Chairman of the Kien Giang Tourism Association Tran Quoc Khanh said the health crisis scared many people, so they just want to stay at home with their family members.
Multiple chefs remain in their hometowns and are running a small eatery to make ends meet, instead of going back to their work at restaurants in major cities.
CEO Hoang suggests enterprises should sign a long-term labor contract with employees and give them better salaries, benefits, and conditions to attract and retain workers.
Furthermore, employers should use partial day labor as many employees are not keen on long-term labor agreements. Hotels are advised to cooperate with interns to ease the shortage during busy travel days.
According to the Kien Giang Tourism Association, it has worked with local universities and junior colleges to train tourism workers, while a university on Phu Quoc Island off the province will be opened to expand a skilled workforce for tourism.
Tran Minh Duc, chairman of the Nha Trang Tourism Association, said that tourism agencies should expand their connectivity to bring international travelers to the city.
"The large number of visitors will create more jobs," Duc explained.
In addition, companies active in tourism should switch to smart tourism, speed up digitalization, and improve the working climate to fix a labor shortage, he said.
The race for highly-skilled employees
A representative of a foreign-invested hotel group in Da Nang said that the group is struggling to find workers for two five-star hotel projects that are set to start operations in the coastal city and the ancient town of Hoi An in neighboring Quang Nam Province in late 2022.
It seems tougher to find skilled and experienced employees, especially those who are leaders and managers.
Joining hands to ease labor shortage
Dang Hong Son, director of the Kien Giang Department of Labor, War Invalids, and Social Affairs, underscored that since the start of the year, the province has held several dialogues with enterprises to act as a bridge with universities to bring interns to travel businesses on Phu Quoc.

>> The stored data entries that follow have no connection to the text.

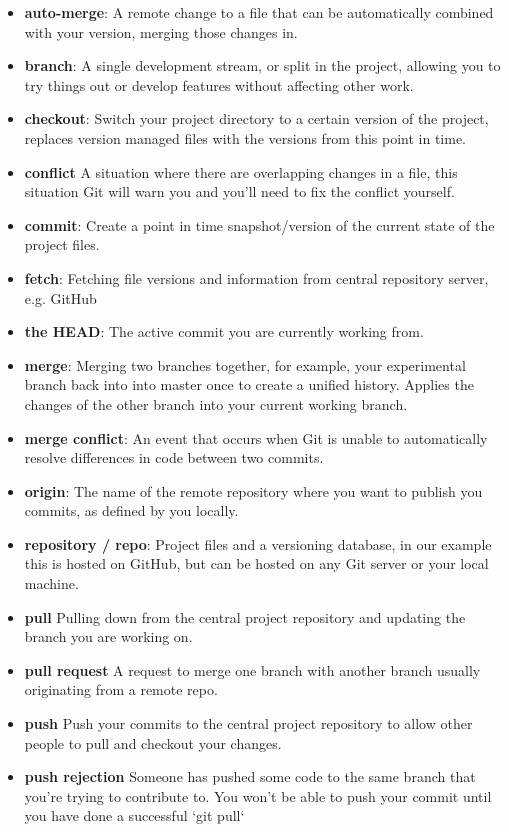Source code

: \begin{itemize}[leftmargin=*]
	\item
	\textbf{auto-merge}:
		A remote change to a file that can be automatically combined with your version, merging those changes in.
	\item
		\textbf{branch}:
		A single development stream, or split in the project, allowing you to try things out or develop features without affecting other work.
	\item
		\textbf{checkout}:
		Switch your project directory to a certain version of the project, replaces version managed files with the versions from this point in time.
	\item
		\textbf{conflict}
		A situation where there are overlapping changes in a file, this situation Git will warn you and you’ll need to fix the conflict yourself.
	\item
		\textbf{commit}:
		Create a point in time snapshot/version of the current state of the project files.
	\item
        \textbf{fetch}:
		Fetching file versions and information from central repository server, e.g. GitHub
	\item
        \textbf{the HEAD}:
		The active commit you are currently working from.
	\item
		\textbf{merge}:
		Merging two branches together, for example, your experimental branch back into into master once to create a unified history. Applies the changes of the other branch into your current working branch.
    \item
		\textbf{merge conflict}:
		An event that occurs when Git is unable to automatically resolve differences in code between two commits.
	\item
		\textbf{origin}:
		The name of the remote repository where you want to publish you commits, as defined by you locally.
	\item
        \textbf{repository / repo}:
        Project files and a versioning database, in our example this is hosted on GitHub, but can be hosted on any Git server or your local machine.
    \item
    	\textbf{pull}
    	Pulling down from the central project repository and updating the branch you are working on.
   \item
    	\textbf{pull request}
    	A request to merge one branch with another branch usually originating from a remote repo.
    \item
    	\textbf{push}
    	Push your commits to the central project repository to allow other people to pull and checkout your changes.
    \item
    	\textbf{push rejection}
    	Someone has pushed some code to the same branch that you’re trying to contribute to. You won't be able to push your commit until you have done a successful `git pull`
\end{itemize}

After an internship program, the companies can weigh on employment to replenish their workforce in the long run.
In Da Nang, to help tourism fully recover, the city will need 55,000 more workers, the Da Nang Tourism Department said, adding that the department is surveying the trend and need of labor transition to make forecasts and orientations for human resources in the coming time to boost the tourism growth.
The Khanh Hoa Department of Tourism will launch five training courses on information technology application to tourism activities, hotel governance, foreign languages, and room attendant skills in the third quarter of this year, said Nguyen Thi Le Thanh, director of the provincial department.